For the following exercises, use any method to solve the nonlinear system.

$\begin{array}{l}{x}^{2}+{y}^{2}=9\hfill \\ \text{}y=3-{x}^{2}\hfill \end{array}$

$\begin{array}{l}{x}^{2}-{y}^{2}=9\hfill \\ \text{}x=3\hfill \end{array}$

$\begin{array}{l}{x}^{2}-{y}^{2}=9\hfill \\ \text{}y=3\hfill \end{array}$

$\begin{array}{l}{x}^{2}-{y}^{2}=9\hfill \\ \text{}x-y=0\hfill \end{array}$

$\begin{array}{l}-{x}^{2}+y=2\hfill \\ \mathrm{-4}x+y=\mathrm{-1}\hfill \end{array}$

$\begin{array}{l}-{x}^{2}+y=2\hfill \\ \text{}2y=-x\hfill \end{array}$

$\begin{array}{l}{x}^{2}+{y}^{2}=25\\ {x}^{2}-{y}^{2}=36\end{array}$

$\begin{array}{l}{x}^{2}+{y}^{2}=1\hfill \\ \text{}{y}^{2}={x}^{2}\hfill \end{array}$

$\begin{array}{l}16{x}^{2}\mathrm{-9}{y}^{2}+144=0\hfill \\ \text{}{y}^{2}+{x}^{2}=16\hfill \end{array}$

$\begin{array}{l}\text{}3{x}^{2}-{y}^{2}=12\hfill \\ {(x\mathrm{-1})}^{2}+{y}^{2}=1\hfill \end{array}$

$\begin{array}{l}\text{}3{x}^{2}-{y}^{2}=12\hfill \\ {(x\mathrm{-1})}^{2}+{y}^{2}=4\hfill \end{array}$

$\begin{array}{l}3{x}^{2}-{y}^{2}=12\hfill \\ \text{}{x}^{2}+{y}^{2}=16\hfill \end{array}$

$\begin{array}{l}{x}^{2}-{y}^{2}-6x-4y-11=0\hfill \\ \text{}\phantom{\rule{0.8em}{0ex}}-{x}^{2}+{y}^{2}=5\hfill \end{array}$

$\begin{array}{l}{x}^{2}+{y}^{2}\mathrm{-6}y=7\hfill \\ \text{}{x}^{2}+y=1\hfill \end{array}$

$\begin{array}{l}{x}^{2}+{y}^{2}=6\hfill \\ \text{}xy=1\hfill \end{array}$

#### Graphical

For the following exercises, graph the inequality.

${x}^{2}+y<9$

${x}^{2}+{y}^{2}<4$

For the following exercises, graph the system of inequalities.

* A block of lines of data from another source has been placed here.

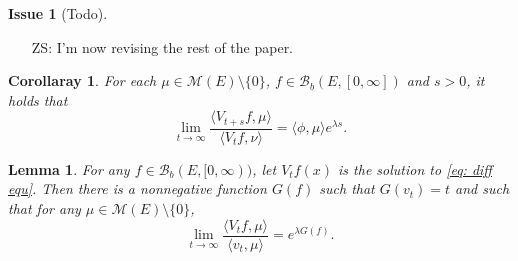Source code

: \documentclass[12pt,a4paper]{amsart}
\numberwithin{equation}{section}
\theoremstyle{plain}
\newtheorem{lem}[thm]{Lemma}
\newtheorem{cor}[thm]{Corollaray}
\theoremstyle{definition}
\newtheorem{iss}{Issue}
\begin{document}
\begin{iss}[Todo]
  \begin{itemize}
  \item[ZS:]
I'm now revising the rest of the paper.
  \end{itemize}
\end{iss}

\begin{cor}\label{cor:general_rate}
	For each $\mu\in\mathcal M(E)\setminus\{0\}$, $f\in\mathcal B_b(E,[0,\infty])$ and $s>0$, it holds that
  \begin{equation}\label{eq:ratio_limits}
\lim_{t\rightarrow\infty}\frac{\langle V_{t+s}f,\mu\rangle }{\langle V_{t}f,\nu\rangle }
=\langle \phi,\mu\rangle e^{\lambda s}.
  \end{equation}
\end{cor}

\begin{lem}\label{eq:ratio_limits_2}
	For any $f\in\mathcal B_b(E,[0,\infty))$, let $V_tf(x)$ is the solution to \eqref{eq: diff equ}.  Then there is a nonnegative function $G(f)$ such that $G(v_t)=t$ and such that for any $\mu\in\mathcal M(E)\setminus\{0\}$,
  \begin{equation}\label{eq:app_of_G}
    \lim_{t\rightarrow\infty}\frac{\langle V_tf,\mu\rangle }{\langle v_t,\mu\rangle }=e^{\lambda G(f)}.
  \end{equation}
\end{lem}
\end{document}
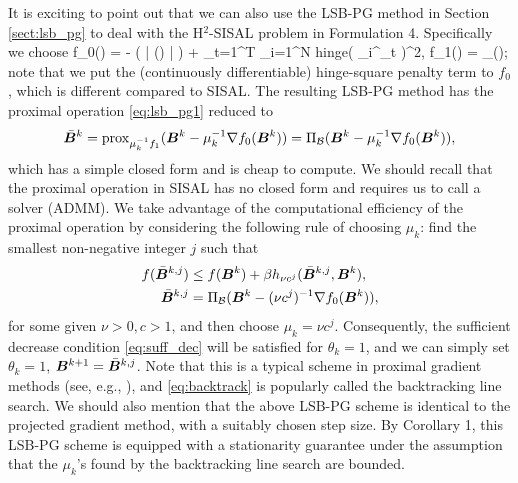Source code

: \documentclass[10pt,twocolumn,twoside]{IEEEtran}
\begin{document}
It is exciting to point out that we can also use the LSB-PG method in Section \ref{sect:lsb_pg} to deal with the H$^2$-SISAL problem in Formulation 4.
Specifically we choose
\beq \label{eq:f0_h2_sisal}
f_0(\bB) = - \log ( | \det(\bB) | ) + \textstyle \lambda \sum_{t=1}^T \sum_{i=1}^N {\rm hinge}( \bb_i^\top \by_t )^2, \quad f_1(\bB) = \textstyle  {}_\setB(\bB);
\eeq
note that we put the (continuously differentiable) hinge-square penalty term to $f_0$, which is different compared to  SISAL.
The resulting LSB-PG method has the proximal operation \eqref{eq:lsb_pg1} reduced to
\[
\bar{{\bm B}}^k = {\rm prox}_{\mu_k^{-1} f_1}( {\bm B}^k - \mu_k^{-1} \nabla f_0({\bm B}^k) ) = \Pi_{\mathcal{B}}( {\bm B}^k - \mu_k^{-1} \nabla f_0({\bm B}^k) ),
\]
which has a simple closed form and is cheap to compute.
We should recall that the proximal operation in SISAL has no closed form and requires us to call a solver (ADMM).
We take advantage of the computational efficiency of the proximal operation by considering the following rule of choosing $\mu_k$:
find the smallest non-negative integer $j$ such that
\begin{subequations} \label{eq:backtrack}
	\begin{align}
	f(\bar{{\bm B}}^{k,j}) & \leq f({\bm B}^k) + \beta h_{\nu c^j}( \bar{{\bm B}}^{k,j}, {\bm B}^k), \\
	\bar{{\bm B}}^{k,j} & = \Pi_{\mathcal{B}}( {\bm B}^k - (\nu c^j)^{-1} \nabla f_0({\bm B}^k) ),
	\end{align}
\end{subequations}
for some given $\nu > 0, c > 1$, and then choose $\mu_k = \nu c^j$.
Consequently, the sufficient decrease condition \eqref{eq:suff_dec} will be satisfied for $\theta_k = 1$, and we can simply set $\theta_k = 1$, ${\bm B}^{k+1} = \bar{{\bm B}}^{k,j}$.
Note that this is a typical scheme in proximal gradient methods  (see, e.g., \cite{beck2017first}), and \eqref{eq:backtrack} is popularly called the backtracking line search.
We should also mention that the above LSB-PG scheme is identical to the projected gradient method, with a suitably chosen step size.
By Corollary 1,
this LSB-PG scheme is equipped with a stationarity guarantee under the assumption that the $\mu_k$'s found by the backtracking line search are bounded.
\end{document}
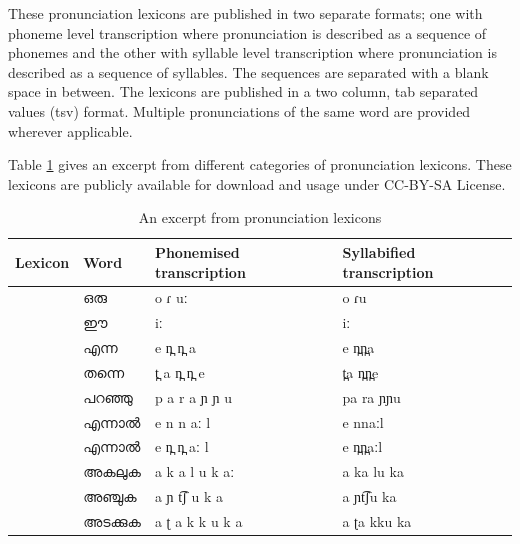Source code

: \documentclass{ieeeaccess}
\begin{document}
These pronunciation lexicons are published in two separate formats; one with phoneme level transcription where pronunciation is described as a sequence of phonemes and the other with syllable level transcription where pronunciation is described as a sequence of syllables. The sequences are separated with a blank space in between. The lexicons are published in a two column, tab separated values (tsv) format. Multiple pronunciations of the same word are provided wherever applicable. 

Table \ref{lexiconsamples}  gives an excerpt from different categories of pronunciation lexicons. These lexicons are publicly available for download and usage under CC-BY-SA License.


\begin{table}[!h]
	\begin{center}
		\begin{minipage}{\textwidth}
			\caption{An excerpt from pronunciation lexicons}\label{lexiconsamples}
			\begin{tabular}{@{}p{1.2cm}p{1.5cm}p{2cm}p{2.2cm}@{}}
				\hline
				\hline
				Lexicon                      & Word              & Phonemised transcription          & Syllabified transcription  \\
				\hline
				\multirow{6}{*}{\rotatebox{60}{Common words}}   & {\mal ഒരു}         & {\ipa o ɾ uː}                     & {\ipa o ɾu}                \\
				                                & {\mal ഈ}          & {\ipa iː}                         & {\ipa iː}                  \\
				                                & {\mal എന്ന}        & {\ipa e n̪ n̪ a}                    & {\ipa e n̪n̪a}               \\
				                                & {\mal തന്നെ}       & {\ipa t̪ a n̪ n̪ e}                  & {\ipa t̪a n̪n̪e}              \\
				                                & {\mal പറഞ്ഞു}       & {\ipa p a r a ɲ ɲ u}              & {\ipa pa ra ɲɲu }          \\
				                                & {\mal എന്നാൽ}      & {\ipa e n n aː l}                 & {\ipa e nnaːl}             \\
				                                & {\mal എന്നാൽ}      & {\ipa e n̪ n̪ aː l}                 & {\ipa e n̪n̪aːl}             \\

				\hline
				\multirow{3}{*}{\rotatebox{60}{Verbs}}          & {\mal അകലുക}       & {\ipa a k a l u k aː}             & {\ipa a ka lu ka}          \\
				                                & {\mal അഞ്ചുക}       & {\ipa a ɲ t͡ʃ u k a}               & {\ipa a ɲt͡ʃu ka}           \\
				                                & {\mal അടക്കുക}      & {\ipa a ʈ a k k u k a   }         & {\ipa a ʈa kku ka}         \\


\end{tabular}
\end{minipage}
\end{center}
\end{table}
\end{document}
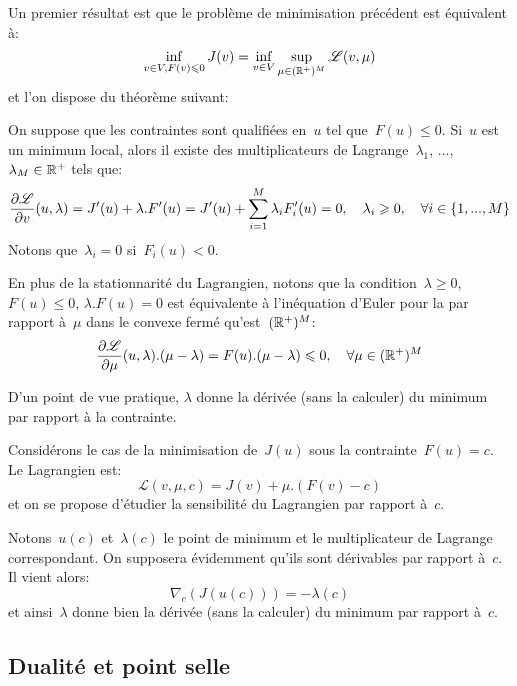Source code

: \medskip
Un premier résultat est que le problème de minimisation précédent est équivalent à:
\begin{equation}
\inf_{v\in V, F(v)\leqslant0} J(v) = \inf_{v\in V} \sup_{\mu\in(\mathbb R^+)^M} \mathscr{L}(v,\mu)
\end{equation}
et l'on dispose du théorème suivant:
\begin{theoreme}
On suppose que les contraintes sont qualifiées en~$u$ tel que~$F(u)\le0$. Si~$u$ est un minimum local, alors il existe des multiplicateurs de Lagrange~$\lambda_1$, ..., $\lambda_M\in\mathbb R^+$ tels que:
\begin{equation}
\dfrac{\partial\mathscr{L}}{\partial v}(u,\lambda) = J'(u)+\lambda.F'(u)
= J'(u)+\displaystyle\sum_{i=1}^M\lambda_iF_i'(u) =0, \quad \lambda_i\geqslant0, 
\quad \forall i\in\{1, ..., M\}
\end{equation}
Notons que~$\lambda_i=0$ si~$F_i(u)<0$.

En plus de la stationnarité du Lagrangien, notons que la condition~$\lambda\ge0$, $F(u)\le 0$, $\lambda.F(u)=0$ est équivalente à l'inéquation d'Euler pour la  par rapport à~$\mu$ dans le convexe fermé qu'est~$(\mathbb R^+)^M$:
\begin{equation}
\dfrac{\partial\mathscr{L}}{\partial \mu}(u,\lambda).(\mu-\lambda)=F(u).(\mu-\lambda)\leqslant0, \quad \forall\mu\in(\mathbb R^+)^M
\end{equation}
\end{theoreme}

D'un point de vue pratique, $\lambda$ donne la dérivée (sans la calculer) du minimum par rapport à la contrainte.
\begin{demonstration}[Illustration]
Considérons le cas de la minimisation de~$J(u)$ sous la contrainte~$F(u)=c$.
Le Lagrangien est:
\[ \mathscr{L}(v,\mu,c)=J(v)+\mu.(F(v)-c) \]
et on se propose d'étudier la sensibilité du Lagrangien par rapport à~$c$.

Notons~$u(c)$ et~$\lambda(c)$ le point de minimum et le multiplicateur de Lagrange correspondant. On supposera évidemment qu'ils sont dérivables par rapport à~$c$. Il vient alors:
\[ \nabla_c\left(J(u(c))\right)=-\lambda(c) \]
et ainsi~$\lambda$ donne bien la dérivée (sans la calculer) du minimum par rapport à~$c$.
\end{demonstration}


\medskip
\subsection{Dualité et point selle}

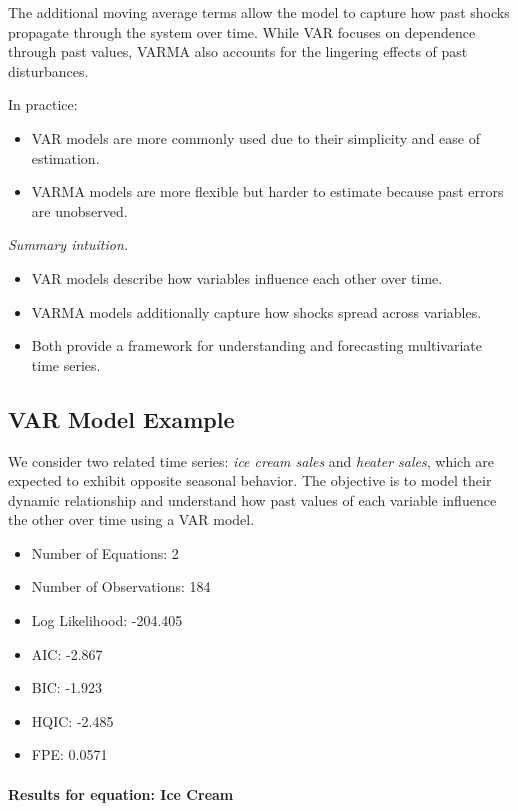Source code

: \documentclass[10pt,a4paper]{article}
\begin{document}
	The additional moving average terms allow the model to capture how past shocks propagate through the system over time. While VAR focuses on dependence through past values, VARMA also accounts for the lingering effects of past disturbances.
	
	In practice:
	\begin{itemize}
	\item VAR models are more commonly used due to their simplicity and ease of estimation.
	\item VARMA models are more flexible but harder to estimate because past errors are unobserved.
	\end{itemize}
	
	\textit{Summary intuition.}
	\begin{itemize}
	\item VAR models describe how variables influence each other over time.
	\item VARMA models additionally capture how shocks spread across variables.
	\item Both provide a framework for understanding and forecasting multivariate time series.
	\end{itemize}
	
	
	\subsection{VAR Model Example}
	We consider two related time series: \textit{ice cream sales} and \textit{heater sales}, which are expected to exhibit opposite seasonal behavior. The objective is to model their dynamic relationship and understand how past values of each variable influence the other over time using a VAR model.
	\begin{itemize}
	\item Number of Equations: 2
	\item Number of Observations: 184
	\item Log Likelihood: -204.405
	\item AIC: -2.867
	\item BIC: -1.923
	\item HQIC: -2.485
	\item FPE: 0.0571
	\end{itemize}
	
	\paragraph{Results for equation: Ice Cream}
	
\end{document}
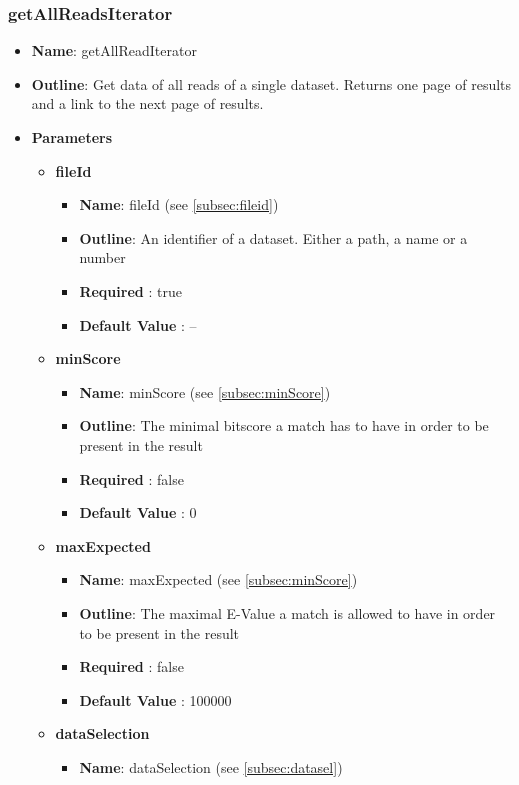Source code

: \documentclass[11pt]{article}
\begin{document}
\subsubsection{getAllReadsIterator}
\begin{itemize}
	\item \textbf{Name}: getAllReadIterator
	\item \textbf{Outline}: Get data of all reads of a single dataset. Returns one page of results and a link to the next page of results.
	\item \textbf{Parameters}
		\begin{itemize}
			\item \textbf{fileId}		
				\begin{itemize}
					\item \textbf{Name}: fileId (see \ref{subsec:fileid})
					\item \textbf{Outline}: An identifier of a dataset. Either a path, a name or a number
					\item \textbf{Required} : true
					\item \textbf{Default Value} : --
				\end{itemize}
			\item \textbf{minScore}		
				\begin{itemize}
					\item \textbf{Name}: minScore (see \ref{subsec:minScore})
					\item \textbf{Outline}: The minimal bitscore a match has to have in order to be present in the result
					\item \textbf{Required} : false
					\item \textbf{Default Value} : 0
				\end{itemize}
			\item \textbf{maxExpected}		
				\begin{itemize}
					\item \textbf{Name}: maxExpected (see \ref{subsec:minScore})
					\item \textbf{Outline}: The maximal E-Value a match is allowed to have in order to be present in the result
					\item \textbf{Required} : false
					\item \textbf{Default Value} : 100000
				\end{itemize}
			\item \textbf{dataSelection}		
				\begin{itemize}
					\item \textbf{Name}: dataSelection (see \ref{subsec:datasel})

\end{itemize}
\end{itemize}
\end{itemize}
\end{document}
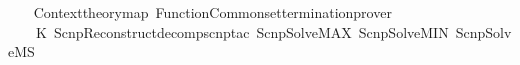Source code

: \begin{isabellebody}
\ %
\isanewline
{\isacartoucheopen}\isanewline
\ \ Context{\isachardot}{\kern0pt}theory{\isacharunderscore}{\kern0pt}map\ {\isacharparenleft}{\kern0pt}Function{\isacharunderscore}{\kern0pt}Common{\isachardot}{\kern0pt}set{\isacharunderscore}{\kern0pt}termination{\isacharunderscore}{\kern0pt}prover\isanewline
\ \ \ \ {\isacharparenleft}{\kern0pt}K\ {\isacharparenleft}{\kern0pt}ScnpReconstruct{\isachardot}{\kern0pt}decomp{\isacharunderscore}{\kern0pt}scnp{\isacharunderscore}{\kern0pt}tac\ {\isacharbrackleft}{\kern0pt}ScnpSolve{\isachardot}{\kern0pt}MAX{\isacharcomma}{\kern0pt}\ ScnpSolve{\isachardot}{\kern0pt}MIN{\isacharcomma}{\kern0pt}\ ScnpSolve{\isachardot}{\kern0pt}MS{\isacharbrackright}{\kern0pt}{\isacharparenright}{\kern0pt}{\isacharparenright}{\kern0pt}{\isacharparenright}{\kern0pt}\isanewline
{\isacartoucheclose}%
\endisatagML
{\isafoldML}%
%
\isadelimML
\isanewline
%
\endisadelimML
%
\isadelimtheory
\isanewline
%
\endisadelimtheory
%
\isatagtheory
{}\isamarkupfalse%
%
\endisatagtheory
{\isafoldtheory}%
%
\isadelimtheory
%
\endisadelimtheory
%
\end{isabellebody}%
\endinput
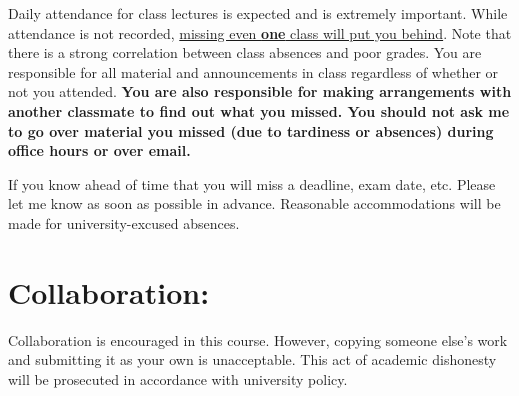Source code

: \documentclass[margin]{res}
\theoremstyle{plain}
\theoremstyle{definition}
\theoremstyle{remark}
\begin{document}
\begin{resume}
Daily attendance for class lectures is expected and is extremely important. 
While attendance is not recorded, \underline{missing even \textbf{one} class will put you behind}. Note that there is a strong correlation between class absences and poor grades.   You are responsible for all material and announcements in class regardless of whether or not you attended.  \textbf{You are also responsible for making arrangements with another classmate to find out what you missed.  You should not ask me to go over material you missed (due to tardiness or absences) during office hours or over email.} 

If you know ahead of time that you will miss a deadline, exam date, etc. Please let me know as soon as possible in advance. Reasonable accommodations will be made for university-excused absences.


% 

\section{Collaboration:} Collaboration is encouraged in this course. However, copying someone else's work and submitting it as your own is unacceptable.  This act of academic dishonesty will be prosecuted in accordance with university policy.


\end{resume}
\end{document}
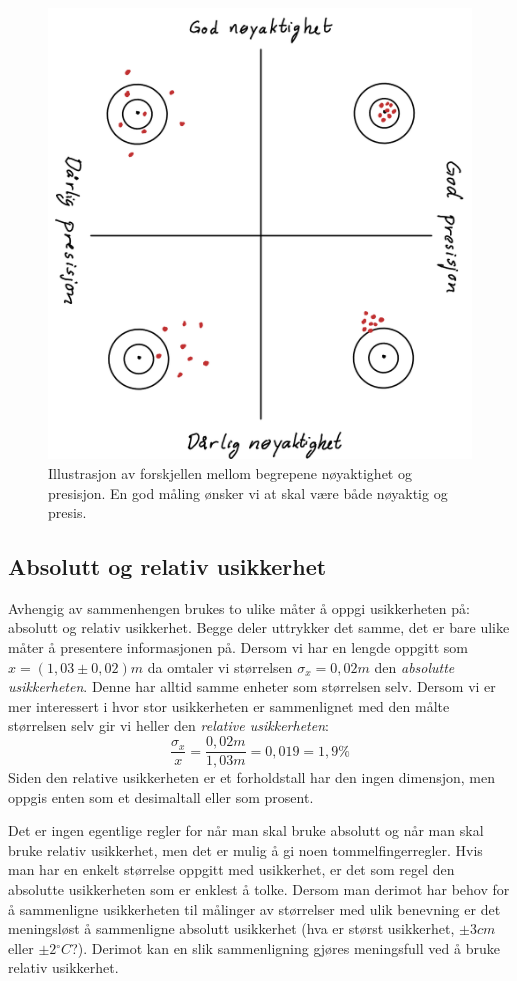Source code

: \begin{figure}[htp]
	\begin{center}
		\includegraphics[width=.5\textwidth]{./presisjon}
	\end{center}
	\caption{Illustrasjon av forskjellen mellom begrepene nøyaktighet og presisjon. En god måling ønsker vi at skal være både nøyaktig og presis.}
	\label{fig:usikkerhet:presisjon}
\end{figure}


\subsection{Absolutt og relativ usikkerhet}
Avhengig av sammenhengen brukes to ulike måter å oppgi usikkerheten på: absolutt og relativ usikkerhet. Begge deler uttrykker det samme, det er bare ulike måter å presentere informasjonen på. Dersom vi har en lengde oppgitt som $x=(1,03\pm 0,02)\unit{m}$ da omtaler vi størrelsen $\sigma_x = 0,02\unit{m}$ den \emph{absolutte usikkerheten}. Denne har alltid samme enheter som størrelsen selv. Dersom vi er mer interessert i hvor stor usikkerheten er sammenlignet med den målte størrelsen selv gir vi heller den \emph{relative usikkerheten}: 
\begin{displaymath}
	\frac{\sigma_x}{x} = \frac{0,02\unit{m}}{1,03\unit{m}} = 0,019 = 1,9\%
\end{displaymath}
Siden den relative usikkerheten er et forholdstall har den ingen dimensjon, men oppgis enten som et desimaltall eller som prosent.

Det er ingen egentlige regler for når man skal bruke absolutt og når man skal bruke relativ usikkerhet, men det er mulig å gi noen tommelfingerregler. Hvis man har en enkelt størrelse oppgitt med usikkerhet, er det som regel den absolutte usikkerheten som er enklest å tolke. Dersom man derimot har behov for å sammenligne usikkerheten til målinger av størrelser med ulik benevning er det meningsløst å sammenligne absolutt usikkerhet (hva er størst usikkerhet, $\pm 3\unit{cm}$ eller $\pm 2\unit{^\circ C}$?). Derimot kan en slik sammenligning gjøres meningsfull ved å bruke relativ usikkerhet.

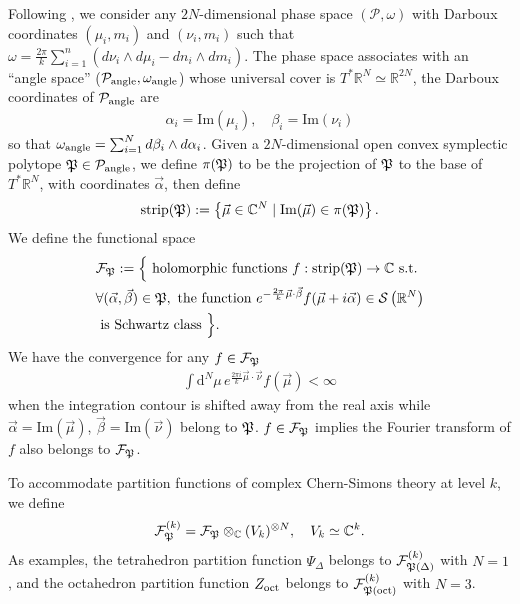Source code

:\documentclass[aps,prd,notitlepage,nofootinbib,superscriptaddress,groupedaddress,twocolumn]{revtex4-1}
\def\C{\mathbb{C}}
\def\R{\mathbb{R}}
\def\be{\begin{eqnarray}}
\def\ee{\end{eqnarray}}
\newcommand{\cf}{\mathcal F}
\newcommand{\calp}{\mathcal P}
\renewcommand{\a}{\alpha}
\renewcommand{\b}{\beta}
\renewcommand{\o}{\omega}
\newcommand{\rmd}{\mathrm d}
\begin{document}
 
Following \cite{levelk}, we consider any $2N$-dimensional phase space $(\calp,\o)$ with Darboux coordinates $(\mu_i,m_i)$ and $(\nu_i,m_i)$ such that $\o=\frac{2 \pi}{k}\sum_{i=1}^n(d \nu_i \wedge d \mu_i-d n_i \wedge d m_i)$. The phase space associates with an ``angle space'' ($\calp_{\rm angle},\o_{\rm angle}$) whose universal cover is $T^*\R^N\simeq \R^{2N}$, the Darboux coordinates of $\calp_{\rm angle}$ are 
\be
\a_i=\mathrm{Im}(\mu_i),\quad \b_i=\mathrm{Im}(\nu_i)
\ee 
so that $\o_{\rm angle}=\sum_{i=1}^N d\b_i\wedge d\a_i$. Given a $2N$-dimensional open convex symplectic polytope $\Fp\in\calp_{\rm angle}$, we define $\pi(\mathfrak{P})$ to be the projection of $\mathfrak{P}$ to the base of $T^*\R^N$, with coordinates $\vec{\a}$, then define 
\be
\operatorname{strip}(\Fp):=\left\{\vec{\mu} \in \mathbb{C}^{N} \mid \operatorname{Im}(\vec{\mu}) \in \pi(\Fp)\right\}.
\ee
We define the functional space
\be
\begin{aligned}
&\mathcal{F}_{\Fp}:=\Big\{\text { holomorphic functions } f: \operatorname{strip}(\Fp) \rightarrow \mathbb{C} \text { s.t. }\\
&\forall(\vec{\alpha}, \vec{\beta}) \in \Fp, \text { the function } e^{-\frac{2 \pi}{k} \vec{\mu} \cdot \vec{\beta}} f(\vec{\mu}+i \vec{\alpha}) \in \mathcal{S}\left(\mathbb{R}^{N}\right)\nonumber\\
&\text { is Schwartz class }\Big\} .
\end{aligned}
\ee
We have the convergence for any $f\in \mathcal{F}_{\mathfrak{P}}$
\be
\int \rmd^N \mu\, e^{\frac{2\pi i}{k}\vec{\mu}\cdot\vec{\nu}} f(\vec{\mu})<\infty
\ee
when the integration contour is shifted away from the real axis while $\vec{\a}=\mathrm{Im}(\vec{\mu})$, $\vec{\beta}=\mathrm{Im}(\vec{\nu})$ belong to $\mathfrak{P}$. %
$f\in \mathcal{F}_{\mathfrak{P}}$ implies the Fourier transform of $f$ also belongs to $\mathcal{F}_{\mathfrak{P}}$.

To accommodate partition functions of complex Chern-Simons theory at level $k$, we define 
\be
\cf_{\Fp}^{(k)}=\cf_{\Fp}\otimes_\C (V_k)^{\otimes N},\quad V_k\simeq \C^k.
\ee
As examples, the tetrahedron partition function $\Psi_\Delta$ belongs to $\cf^{(k)}_{\Fp(\Delta)}$ with $N=1$, and the octahedron partition function $Z_{\rm oct}$ belongs to $\cf_{\Fp({\rm oct})}^{(k)}$ with $N=3$. 
\end{document}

Label all points of intersection.

$\begin{array}{l}{x}^{2}+y<1\\ y>2x\end{array}$

$\begin{array}{l}{x}^{2}+y<\mathrm{-5}\\ y>5x+10\end{array}$

$\begin{array}{l}{x}^{2}+{y}^{2}<25\\ 3{x}^{2}-{y}^{2}>12\end{array}$

$\begin{array}{l}{x}^{2}-{y}^{2}>\mathrm{-4}\\ {x}^{2}+{y}^{2}<12\end{array}$

$\begin{array}{l}{x}^{2}+3{y}^{2}>16\\ 3{x}^{2}-{y}^{2}<1\end{array}$

#### Extensions

For the following exercises, graph the inequality.

$\begin{array}{l}y\ge {e}^{x}\hfill \\ y\le \mathrm{ln}(x)+5\hfill \end{array}$

$\begin{array}{l}y\le -\mathrm{log}(x)\\ y\le {e}^{x}\end{array}$

For the following exercises, find the solutions to the nonlinear equations with two variables.

$\begin{array}{l}\frac{4}{{x}^{2}}+\frac{1}{{y}^{2}}=24\\ \frac{5}{{x}^{2}}-\frac{2}{{y}^{2}}+4=0\end{array}$

$\begin{array}{c}\frac{6}{{x}^{2}}-\frac{1}{{y}^{2}}=8\\ \frac{1}{{x}^{2}}-\frac{6}{{y}^{2}}=\frac{1}{8}\end{array}$

$\begin{array}{l}{x}^{2}-xy+{y}^{2}\mathrm{-2}=0\hfill \\ x+3y=4\hfill \end{array}$

$\begin{array}{l}{x}^{2}-xy\mathrm{-2}{y}^{2}\mathrm{-6}=0\hfill \\ {x}^{2}+{y}^{2}=1\hfill \end{array}$

$\begin{array}{l}{x}^{2}+4xy\mathrm{-2}{y}^{2}\mathrm{-6}=0\hfill \\ x=y+2\hfill \end{array}$

#### Technology

For the following exercises, solve the system of inequalities. Use a calculator to graph the system to confirm the answer.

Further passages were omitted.